Friday, May 23, 2008

Unrealistic Expectations

I recently read something that referred to romance novels and soap operas as being the female version of porn. That got me to thinking. I've never been much into soap operas (they move too slowly for me) but I must admit I've been drawn into the "evening" version of soap operas. I've not read what would be considered traditional romance novels for quite some time now, but I do read the "softer" (if you will) romance novels.

Many times in the last few weeks the discussion of the differences between men and women has come up in various ways. The main theme has been that a man's way of showing love is through sex. He needs sex to express his love, if you will. On the other hand, women tend to need the love and romance in order to express their sexual desires. We are both looking for the same thing in the end, we just come at it from opposite sides. Which is what leads to so many misunderstandings in marriages regarding sex.

To make matters worse, the world seems to not only condone, but actually encourages things to make our expectations unrealistic in regards to love and marriage. Our already difficult relationships become impossible when we have expectations of our spouse that are not possible.

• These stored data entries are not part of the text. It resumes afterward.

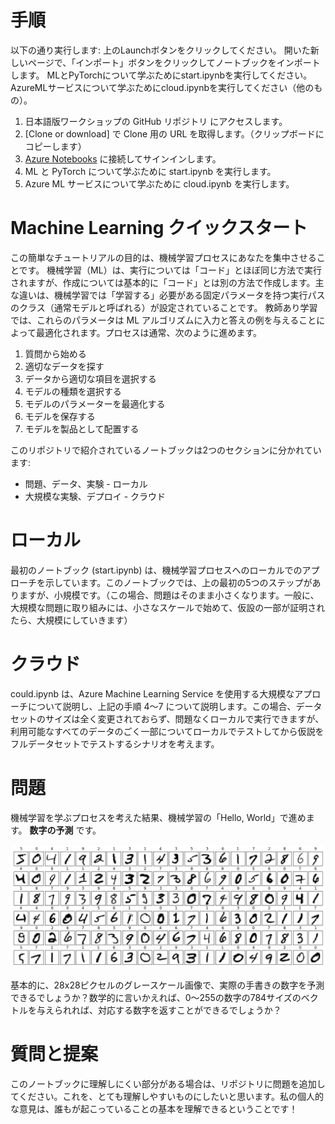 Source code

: # 手順

以下の通り実行します:
上のLaunchボタンをクリックしてください。 開いた新しいページで、「インポート」ボタンをクリックしてノートブックをインポートします。 MLとPyTorchについて学ぶためにstart.ipynbを実行してください。AzureMLサービスについて学ぶためにcloud.ipynbを実行してください（他のもの）。

1. 日本語版ワークショップの GitHub リポジトリ にアクセスします。
2. [Clone or download] で Clone 用の URL を取得します。（クリップボードにコピーします）
3. [Azure Notebooks](https://notebooks.azure.com) に接続してサインインします。
4. ML と PyTorch について学ぶために start.ipynb を実行します。
5. Azure ML サービスについて学ぶために cloud.ipynb を実行します。


# Machine Learning クイックスタート

この簡単なチュートリアルの目的は、機械学習プロセスにあなたを集中させることです。 機械学習（ML）は、実行については「コード」とほぼ同じ方法で実行されますが、作成については基本的に「コード」とは別の方法で作成します。主な違いは、機械学習では「学習する」必要がある固定パラメータを持つ実行パスのクラス（通常モデルと呼ばれる）が設定されていることです。 教師あり学習では、これらのパラメータは ML アルゴリズムに入力と答えの例を与えることによって最適化されます。プロセスは通常、次のように進めます。

1. 質問から始める
2. 適切なデータを探す
3. データから適切な項目を選択する
4. モデルの種類を選択する
5. モデルのパラメーターを最適化する
6. モデルを保存する
7. モデルを製品として配置する

このリポジトリで紹介されているノートブックは2つのセクションに分かれています:

- 問題、データ、実験 - ローカル
- 大規模な実験、デプロイ - クラウド

# ローカル
最初のノートブック (start.ipynb) は、機械学習プロセスへのローカルでのアプローチを示しています。このノートブックでは、上の最初の5つのステップがありますが、小規模です。（この場合、問題はそのまま小さくなります。一般に、大規模な問題に取り組みには、小さなスケールで始めて、仮設の一部が証明されたら、大規模にしていきます）

# クラウド
could.ipynb は、Azure Machine Learning Service を使用する大規模なアプローチについて説明し、上記の手順 4～7 について説明します。この場合、データセットのサイズは全く変更されておらず、問題なくローカルで実行できますが、利用可能なすべてのデータのごく一部についてローカルでテストしてから仮説をフルデータセットでテストするシナリオを考えます。

# 問題
機械学習を学ぶプロセスを考えた結果、機械学習の「Hello, World」で進めます。 **数字の予測** です。

![数字の例](images/digits.png)

基本的に、28x28ピクセルのグレースケール画像で、実際の手書きの数字を予測できるでしょうか？数学的に言いかえれば、0～255の数字の784サイズのベクトルを与えられれば、対応する数字を返すことができるでしょうか？

# 質問と提案
このノートブックに理解しにくい部分がある場合は、リポジトリに問題を追加してください。これを、とても理解しやすいものにしたいと思います。私の個人的な意見は、誰もが起こっていることの基本を理解できるということです！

For men, this tends to be pornography. Some people may say it does not harm anyone. However the Lord has been very clear that sex is a gift for marriage that is to be shared between a husband and wife. Pornography is bringing someone else into that act. Sure it is not a real person of flesh and blood, however that is often worse. Viewing pornography and the resulting fantasies create the idea of the "perfect" woman in a man's mind. Not only physically, but also emotionally and relationally. No human woman can ever live up to these expectations. Not only is bringing pornography into your marriage disrespectful to your wife, it is unfair to her and yourself.

Now for the flip side of things. While I mentioned that men's focus is on sex, a woman tends to focus on romance. While pornography sets unrealistic expectations in a husband's mind regarding his wife, romance novels and soap operas create unrealistic expectations in a wife's mind about how her husband should be treating her. These things make us think that our man should always be romantic, always be ready to sweep us off our feet and cause those butterflies in our stomachs. They should always be able to take our breath away with a look.

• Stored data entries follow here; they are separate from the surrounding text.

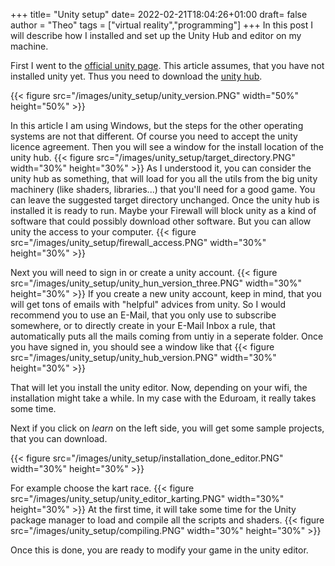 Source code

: +++
title= "Unity setup"
date= 2022-02-21T18:04:26+01:00
draft= false
author = "Theo"
tags = ["virtual reality","programming"]
+++
In this post I will describe how I installed and set up the Unity Hub and editor on my machine.


First I went to the [official unity page](https://learn.unity.com/tutorial/create-your-first-unity-project). This article assumes, that you have not installed unity yet. Thus you need to download the [unity hub](https://unity.com/download). 

{{< figure src="/images/unity_setup/unity_version.PNG"   width="50%" height="50%" >}}

In this article I am using Windows, but the steps for the other operating systems are not that different.
Of course you need to accept the unity licence agreement. Then you will see a window for the install location of the unity hub.
{{< figure src="/images/unity_setup/target_directory.PNG"   width="30%" height="30%" >}}
As I understood it, you can consider the unity hub as something, that will load for you all the utils from the big unity machinery (like shaders, libraries...) that you'll need for a good game.
You can leave the suggested target directory unchanged. Once the unity hub is installed it is ready to run.
Maybe your Firewall will block unity as a kind of software that could possibly download other software. But you can allow unity the access to your computer.
{{< figure src="/images/unity_setup/firewall_access.PNG"   width="30%" height="30%" >}}

Next you will need to sign in or create a unity account. 
{{< figure src="/images/unity_setup/unity_hun_version_three.PNG"   width="30%" height="30%" >}}
If you create a new unity account, keep in mind, that you will get tons of emails with "helpful" advices from unity. So I would recommend you to use an E-Mail, that you only use to subscribe somewhere, or to directly create in your E-Mail Inbox a rule, that automatically puts all the mails coming from untiy in a seperate folder.
Once you have signed in, you should see a window like that
{{< figure src="/images/unity_setup/unity_hub_version.PNG"   width="30%" height="30%" >}}

That will let you install the unity editor. Now, depending on your wifi, the installation might take a while. In my case with the Eduroam, it really takes some time.

Next if you click on *learn* on the left side, you will get some sample projects, that you can download.

{{< figure src="/images/unity_setup/installation_done_editor.PNG"   width="30%" height="30%" >}}

For example choose the kart race. 
{{< figure src="/images/unity_setup/unity_editor_karting.PNG"   width="30%" height="30%" >}}
At the first time, it will take some time for the Unity package manager to load and compile all the scripts and shaders.
{{< figure src="/images/unity_setup/compiling.PNG"   width="30%" height="30%" >}}

Once this is done, you are ready to modify your game in the unity editor.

In both cases, these expectations are created because we are focusing on what our spouse should be doing for us to make us happy. It is making the assumption that love is a feeling you have for that other person. The butterflies for us women, the lustful feelings in our husbands. Love is NOT a feeling. Love is a choice we make everyday. It is easy to love someone in the good times, when they look their best and are focused on doing things for us. But real love is making a choice every morning to love that person laying in bed beside you whose hair is all messed up, has bad breath and has not even acknowledged you as they grumpily get up to get ready for the day ahead.

This is especially important if you are in an unequally yoked marriage. You need to lean into the Lord even more to daily make the choice to love your spouse at all times, even when there is no outward reasons to do so. Your spouse does not know the unconditional love of the Lord as you do. They have no example by which to base their love. By getting your strength from the Lord to make the choice to love your spouse you are showing them the Lord's love. Believe me, no matter how much you may think your spouse needs to make some changes and is difficult to love, you are even more so to the Lord. But that does not faze Him at all. He loves you no matter what, with no unrealistic expectations as to who you are.

So this is making me rethink what I expose myself to. It has been obvious to me that pornography is not right in the Lord's eyes and not healthy for my marriage. But now, I'm beginning to see that there are other things that can be just as detrimental to my marriage that I may have been willingly allowing into our home.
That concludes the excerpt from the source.